Hechi fishing, working the wall of the quay. There was real authority in her hands. The rod answered with a fine bend. And the kurodai came — only to her rod; ours stayed quiet to the end. A rod that had slept for half a century bending again in the night sea of lacquer country. For us, who have taken on the deadstock wazao, there are few better sights. The Wazao Chinu Lady was born.

Fukube Kaji — A Blade That Exists Only for Squid
The next day we drove to Noto Town. Lunch under a sushi shop's noren, a stop at a farm store to look at bottles of ishiru and agehama salt from Wajima, and then to Fukube Kaji, a town blacksmith. Founded in the Meiji era. Knives, farm tools, fishing tools, blades for the mountain woods — a smithy that has kept making tools for daily life, fitted to the one person who will use them.
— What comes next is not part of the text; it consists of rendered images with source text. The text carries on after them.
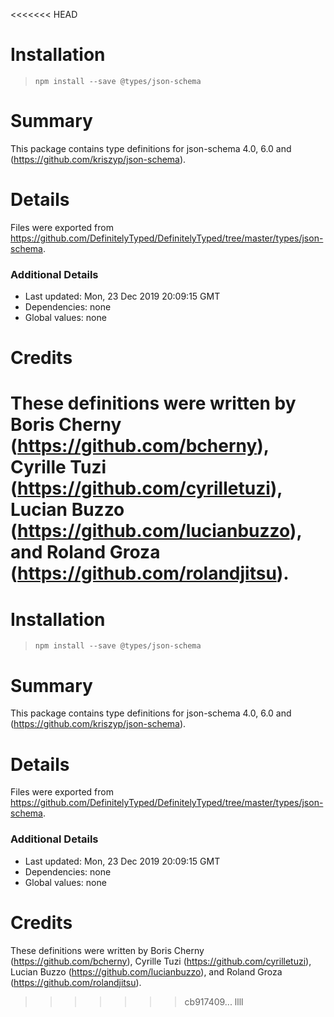 <<<<<<< HEAD
# Installation
> `npm install --save @types/json-schema`

# Summary
This package contains type definitions for json-schema 4.0, 6.0 and (https://github.com/kriszyp/json-schema).

# Details
Files were exported from https://github.com/DefinitelyTyped/DefinitelyTyped/tree/master/types/json-schema.

### Additional Details
 * Last updated: Mon, 23 Dec 2019 20:09:15 GMT
 * Dependencies: none
 * Global values: none

# Credits
These definitions were written by Boris Cherny (https://github.com/bcherny), Cyrille Tuzi (https://github.com/cyrilletuzi), Lucian Buzzo (https://github.com/lucianbuzzo), and Roland Groza (https://github.com/rolandjitsu).
=======
# Installation
> `npm install --save @types/json-schema`

# Summary
This package contains type definitions for json-schema 4.0, 6.0 and (https://github.com/kriszyp/json-schema).

# Details
Files were exported from https://github.com/DefinitelyTyped/DefinitelyTyped/tree/master/types/json-schema.

### Additional Details
 * Last updated: Mon, 23 Dec 2019 20:09:15 GMT
 * Dependencies: none
 * Global values: none

# Credits
These definitions were written by Boris Cherny (https://github.com/bcherny), Cyrille Tuzi (https://github.com/cyrilletuzi), Lucian Buzzo (https://github.com/lucianbuzzo), and Roland Groza (https://github.com/rolandjitsu).
>>>>>>> cb917409... llll
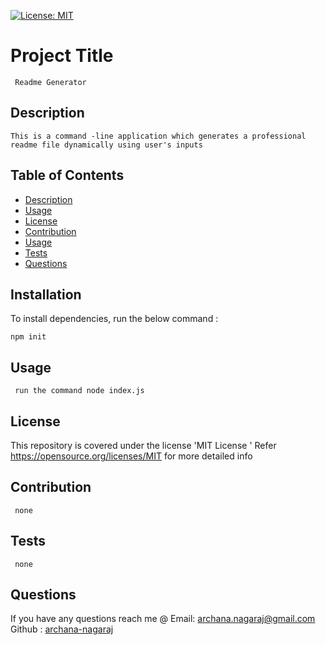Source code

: 
  [![License: MIT](https://img.shields.io/badge/License-MIT-yellow.svg)](https://opensource.org/licenses/MIT)


  #  Project Title
     Readme Generator
    
  ##  Description
    This is a command -line application which generates a professional readme file dynamically using user's inputs


  ## Table of Contents

  * [Description](#description)
  * [Usage](#usage)
  * [License](#license)
  * [Contribution](#contribution)
  * [Usage](#usage)
  * [Tests](#tests)
  * [Questions](#questions)


  ## Installation

  To install dependencies, run the below command :

    npm init



  ## Usage
     run the command node index.js


  ## License

  This repository is covered under the license 'MIT License
  ' 
  Refer https://opensource.org/licenses/MIT for more detailed info 
    
  
  ## Contribution
     none

  ## Tests
     none

## Questions

If you have any questions reach me @ 
Email: [archana.nagaraj@gmail.com](mailto:archana.nagaraj@gmail.com)
Github : [archana-nagaraj](https://github.com/archana-nagaraj)

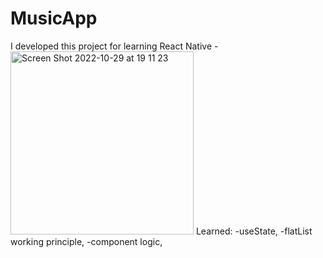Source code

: # MusicApp
I developed this project for learning React Native 
-<img width="293" alt="Screen Shot 2022-10-29 at 19 11 23" src="https://user-images.githubusercontent.com/70464535/198841806-7357a59e-5b37-47a5-9c35-ba87d79580d2.png">
Learned:
-useState,
-flatList working principle, 
-component logic,
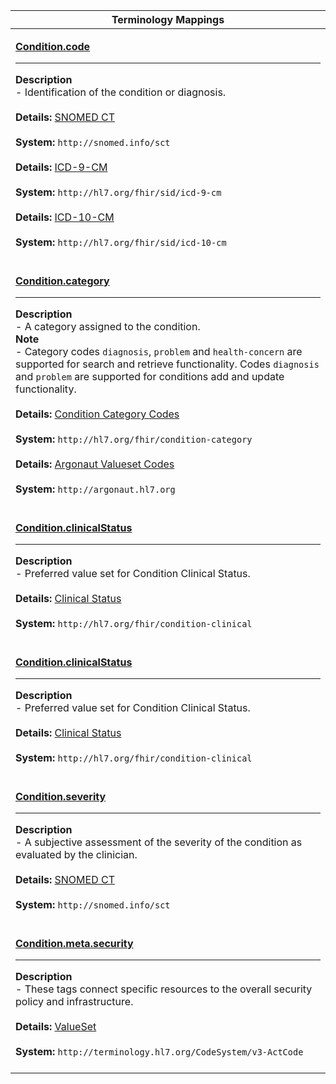 |Terminology Mappings|
|---|
|<p>**[Condition.code](http://hl7.org/fhir/DSTU2/condition-definitions.html#Condition.code)**<hr>**Description**<br>- Identification of the condition or diagnosis.<br><br>**Details:** [SNOMED CT](http://hl7.org/fhir/dstu2/snomedct.html)<br><br>**System:** `http://snomed.info/sct`<br><br>**Details:** [ICD-9-CM](https://terminology.hl7.org/ICD.html#icd-9-variants)<br><br>**System:** `http://hl7.org/fhir/sid/icd-9-cm`<br><br>**Details:** [ICD-10-CM](https://terminology.hl7.org/CodeSystem-icd10CM.html)<br><br>**System:** `http://hl7.org/fhir/sid/icd-10-cm`<br><br>|
|<p>**[Condition.category](http://hl7.org/fhir/DSTU2/condition-definitions.html#Condition.category)**<hr>**Description**<br>- A category assigned to the condition.<br>**Note**<br>- Category codes `diagnosis`, `problem` and `health-concern` are supported for search and retrieve functionality. Codes `diagnosis` and `problem` are supported for conditions add and update functionality.<br><br>**Details:** [Condition Category Codes](http://hl7.org/fhir/dstu2/valueset-condition-category.html)<br><br>**System:** `http://hl7.org/fhir/condition-category`<br><br>**Details:** [Argonaut Valueset Codes](http://www.fhir.org/guides/argonaut/r2/ValueSet-condition-category.html)<br><br>**System:** `http://argonaut.hl7.org`<br><br>|
|<p>**[Condition.clinicalStatus](http://hl7.org/fhir/DSTU2/condition-definitions.html#Condition.clinicalStatus)**<hr>**Description**<br>- Preferred value set for Condition Clinical Status.<br><br>**Details:** [Clinical Status](http://hl7.org/fhir/dstu2/valueset-condition-clinical.html)<br><br>**System:** `http://hl7.org/fhir/condition-clinical`<br><br>|
|<p>**[Condition.clinicalStatus](http://hl7.org/fhir/DSTU2/condition-definitions.html#Condition.clinicalStatus)**<hr>**Description**<br>- Preferred value set for Condition Clinical Status.<br><br>**Details:** [Clinical Status](http://hl7.org/fhir/dstu2/valueset-condition-clinical.html)<br><br>**System:** `http://hl7.org/fhir/condition-clinical`<br><br>|
|<p>**[Condition.severity](http://hl7.org/fhir/DSTU2/condition-definitions.html#Condition.severity)**<hr>**Description**<br>- A subjective assessment of the severity of the condition as evaluated by the clinician.<br><br>**Details:** [SNOMED CT](http://hl7.org/fhir/dstu2/snomedct.html)<br><br>**System:** `http://snomed.info/sct`<br><br>|
|<p>**[Condition.meta.security](http://www.hl7.org/fhir/resource-definitions.html#Meta.security)**<hr>**Description**<br>- These tags connect specific resources to the overall security policy and infrastructure.<br><br>**Details:** [ValueSet](http://www.hl7.org/fhir/valueset-security-labels.html)<br><br>**System:** `http://terminology.hl7.org/CodeSystem/v3-ActCode`<br><br>|
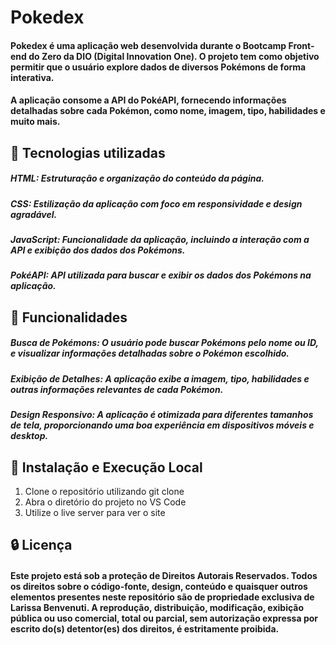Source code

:# Pokedex
#### **Pokedex** é uma aplicação web desenvolvida durante o **Bootcamp Front-end do Zero** da **DIO (Digital Innovation One)**. O projeto tem como objetivo permitir que o usuário explore dados de diversos **Pokémons** de forma interativa.

#### A aplicação consome a **API do PokéAPI**, fornecendo informações detalhadas sobre cada Pokémon, como nome, imagem, tipo, habilidades e muito mais.

## 🚀 Tecnologias utilizadas
##### **HTML**: Estruturação e organização do conteúdo da página.

##### **CSS**: Estilização da aplicação com foco em responsividade e design agradável.

##### **JavaScript**: Funcionalidade da aplicação, incluindo a interação com a API e exibição dos dados dos Pokémons.

##### **PokéAPI**: API utilizada para buscar e exibir os dados dos Pokémons na aplicação.

## 🔎 Funcionalidades
##### Busca de Pokémons: O usuário pode buscar Pokémons pelo nome ou ID, e visualizar informações detalhadas sobre o Pokémon escolhido.

##### Exibição de Detalhes: A aplicação exibe a imagem, tipo, habilidades e outras informações relevantes de cada Pokémon.

##### Design Responsivo: A aplicação é otimizada para diferentes tamanhos de tela, proporcionando uma boa experiência em dispositivos móveis e desktop.

## 📂 Instalação e Execução Local
1. Clone o repositório utilizando git clone
2. Abra o diretório do projeto no VS Code
3. Utilize o live server para ver o site

## 🔒 Licença
#### Este projeto está sob a proteção de **Direitos Autorais Reservados**. Todos os direitos sobre o código-fonte, design, conteúdo e quaisquer outros elementos presentes neste repositório são de propriedade exclusiva de Larissa Benvenuti. A reprodução, distribuição, modificação, exibição pública ou uso comercial, total ou parcial, sem autorização expressa por escrito do(s) detentor(es) dos direitos, é estritamente proibida.
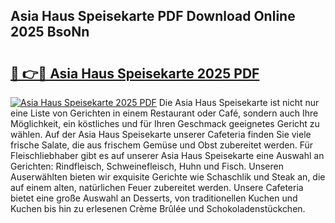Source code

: ## Asia Haus Speisekarte PDF Download Online 2025 BsoNn

# <h2><a href="http://gc829m.nevu.top/?p=Asia+Haus+Speisekarte">🔗 👉🔴 Asia Haus Speisekarte 2025 PDF</a></h2>

[![Asia Haus Speisekarte 2025 PDF](https://i.imgur.com/dBaPXMq.png)](http://gc829m.nevu.top/?p=Asia+Haus+Speisekarte)
Die Asia Haus Speisekarte ist nicht nur eine Liste von Gerichten in einem Restaurant oder Café, sondern auch Ihre Möglichkeit, ein köstliches und für Ihren Geschmack geeignetes Gericht zu wählen. Auf der Asia Haus Speisekarte unserer Cafeteria finden Sie viele frische Salate, die aus frischem Gemüse und Obst zubereitet werden. Für Fleischliebhaber gibt es auf unserer Asia Haus Speisekarte eine Auswahl an Gerichten: Rindfleisch, Schweinefleisch, Huhn und Fisch. Unseren Auserwählten bieten wir exquisite Gerichte wie Schaschlik und Steak an, die auf einem alten, natürlichen Feuer zubereitet werden. Unsere Cafeteria bietet eine große Auswahl an Desserts, von traditionellen Kuchen und Kuchen bis hin zu erlesenen Crème Brûlée und Schokoladenstückchen.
For more than a hundred years it has held up the farming and fishing of Noto. There were once many smithies in town, they say. Now there is this one.
The ika-saki knife born here is a fine thing. This port town of Noto, recognized as a Globally Important Agricultural Heritage System, lands some of the largest squid catches in Japan. A blade was born for one purpose only: to dress the town's squid, fast. That a knife exists only for squid seemed to say something essential about how Noto lives.
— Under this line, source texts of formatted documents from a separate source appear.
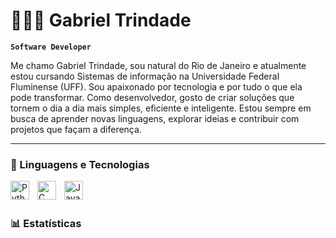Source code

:# 👨🏻‍💻 Gabriel Trindade

**`Software Developer`**

Me chamo Gabriel Trindade, sou natural do Rio de Janeiro e atualmente estou cursando Sistemas de informação na Universidade Federal Fluminense (UFF). Sou apaixonado por tecnologia e por tudo o que ela pode transformar. Como desenvolvedor, gosto de criar soluções que tornem o dia a dia mais simples, eficiente e inteligente. Estou sempre em busca de aprender novas linguagens, explorar ideias e contribuir com projetos que façam a diferença.

---

### 🤖 Linguagens e Tecnologias

<img 
    align="left" 
    alt="Python" 
    title="Python"
    width="30px" 
    style="padding-right: 10px;" 
    src="https://cdn.jsdelivr.net/gh/devicons/devicon@latest/icons/python/python-original.svg" 
/>

<img 
    align="left" 
    alt="C" 
    title="C"
    width="30px" 
    style="padding-right: 10px;" 
    src="https://cdn.jsdelivr.net/gh/devicons/devicon@latest/icons/c/c-original.svg" 
/>

<img 
    align="left" 
    alt="JavaScript" 
    title="JavaScript"
    width="30px" 
    style="padding-right: 10px;" 
    src="https://cdn.jsdelivr.net/gh/devicons/devicon@latest/icons/javascript/javascript-original.svg" 
    />

<br/>
<br/>

### 📊 Estatísticas


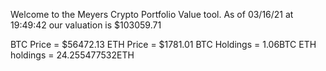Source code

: Welcome to the Meyers Crypto Portfolio Value tool. 
As of 03/16/21 at 19:49:42 our valuation is $103059.71 

BTC Price = $56472.13
 ETH Price = $1781.01
BTC Holdings = 1.06BTC
 ETH holdings = 24.255477532ETH 
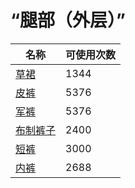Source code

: # “腿部（外层）”  
名称  |  可使用次数  
----  |  ----  
[草裙](LeafSKirt.md)  |  1344  
[皮裤](LeatherPants.md)  |  5376  
[军裤](MilitaryPants.md)  |  5376  
[布制裤子](PantsCloth.md)  |  2400  
[短裤](Shorts.md)  |  3000  
[内裤](Underwear.md)  |  2688  
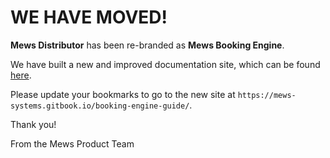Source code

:# WE HAVE MOVED!

__Mews Distributor__ has been re-branded as __Mews Booking Engine__.

We have built a new and improved documentation site, which can be found [here](https://mews-systems.gitbook.io/booking-engine-guide/).

Please update your bookmarks to go to the new site at `https://mews-systems.gitbook.io/booking-engine-guide/`.

Thank you!

From the Mews Product Team
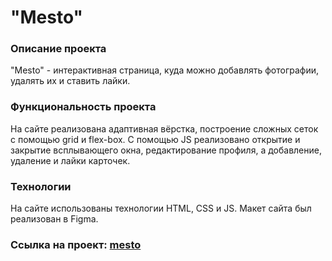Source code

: # **"Mesto"**

### Описание проекта
"Mesto" - интерактивная страница, куда можно добавлять фотографии, удалять их и ставить лайки. 

### Функциональность проекта
На сайте реализована адаптивная вёрстка, построение сложных сеток с помощью grid и flex-box. С помощью JS реализовано открытие и закрытие всплывающего окна, редактирование профиля, а добавление, удаление и лайки карточек.

### Технологии
На сайте использованы технологии HTML, CSS и JS. Макет сайта был реализован в Figma.

### Ссылка на проект: [mesto](https://evgeniastep8.github.io/mesto/)

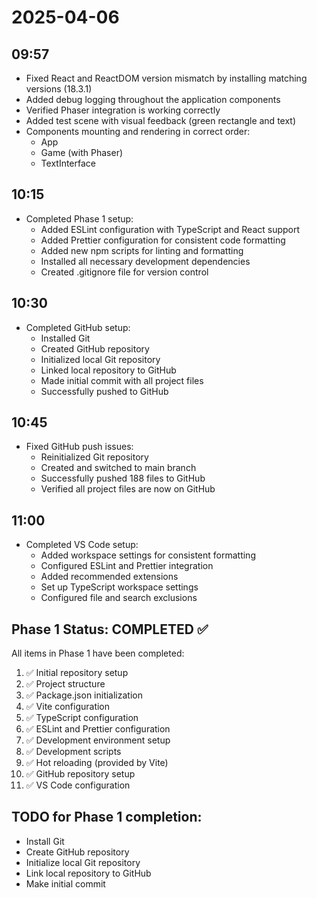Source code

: # 2025-04-06

## 09:57
- Fixed React and ReactDOM version mismatch by installing matching versions (18.3.1)
- Added debug logging throughout the application components
- Verified Phaser integration is working correctly
- Added test scene with visual feedback (green rectangle and text)
- Components mounting and rendering in correct order:
  - App
  - Game (with Phaser)
  - TextInterface

## 10:15
- Completed Phase 1 setup:
  - Added ESLint configuration with TypeScript and React support
  - Added Prettier configuration for consistent code formatting
  - Added new npm scripts for linting and formatting
  - Installed all necessary development dependencies
  - Created .gitignore file for version control

## 10:30
- Completed GitHub setup:
  - Installed Git
  - Created GitHub repository
  - Initialized local Git repository
  - Linked local repository to GitHub
  - Made initial commit with all project files
  - Successfully pushed to GitHub

## 10:45
- Fixed GitHub push issues:
  - Reinitialized Git repository
  - Created and switched to main branch
  - Successfully pushed 188 files to GitHub
  - Verified all project files are now on GitHub

## 11:00
- Completed VS Code setup:
  - Added workspace settings for consistent formatting
  - Configured ESLint and Prettier integration
  - Added recommended extensions
  - Set up TypeScript workspace settings
  - Configured file and search exclusions

## Phase 1 Status: COMPLETED ✅
All items in Phase 1 have been completed:
1. ✅ Initial repository setup
2. ✅ Project structure
3. ✅ Package.json initialization
4. ✅ Vite configuration
5. ✅ TypeScript configuration
6. ✅ ESLint and Prettier configuration
7. ✅ Development environment setup
8. ✅ Development scripts
9. ✅ Hot reloading (provided by Vite)
10. ✅ GitHub repository setup
11. ✅ VS Code configuration

## TODO for Phase 1 completion:
- Install Git
- Create GitHub repository
- Initialize local Git repository
- Link local repository to GitHub
- Make initial commit 
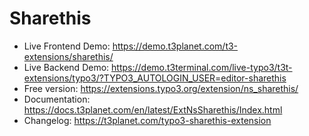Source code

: # Sharethis

- Live Frontend Demo: https://demo.t3planet.com/t3-extensions/sharethis/
- Live Backend Demo: https://demo.t3terminal.com/live-typo3/t3t-extensions/typo3/?TYPO3_AUTOLOGIN_USER=editor-sharethis
- Free version: https://extensions.typo3.org/extension/ns_sharethis/
- Documentation: https://docs.t3planet.com/en/latest/ExtNsSharethis/Index.html
- Changelog: https://t3planet.com/typo3-sharethis-extension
The other blade is the Noto makiri. The makiri, said to have come down from Hokkaido on the kitamae-bune trade ships, has long been loved by Noto fishermen as a simple, tough knife. The Noto makiri is called Japan's oldest outdoor knife, forged from traditional iron. One to two years' wait after ordering. Good for fishing, we thought, plainly.
Blades hammered out one by one by a smith are beautiful in form alone. Through the kitamae-bune, Hokkaido and Ishikawa are joined as cultures. Listening to the talk of blades, we thought about the sheer volume of history that has traveled over the sea.

Lacquer, Sea, Forge, Ferment
There is a fish sauce called Noto ika-ishiru. Raw squid is salted and left to ferment over a long time. As it ferments, the squid ink dissolves and the liquid turns black. Like nam pla, and blacker.
Wajima is known as a lacquer town, but in its shadow sleep several cultures of its own. Lacquer, sea, forge, ferment — all of them stacked on one peninsula.
Wazao, too, are finished with urushi. To hear lacquer talked about in lacquer country, to fish with lacquered tools, to eat fish with salt made where lacquer is tapped. For three days, Wajima kept turning slowly around the single word urushi.

And Then, Suddenly, Kyoto
On the third day, while we were still in Wajima, a single inquiry arrived. By that evening it had us driving for Kyoto. Saitama → Wajima → Kyoto. The story of chasing a vanished Kyoto rod in a single day belongs to another record.
Our deep thanks to Notoyoshi for their hospitality, and to the Kirimotos for showing us their town. The house in the hills, the town at night, the waterside, the smith's workshop — each scene is still sharp.
This is a record of Wajima in August 2023, four months and a little more before the earthquake.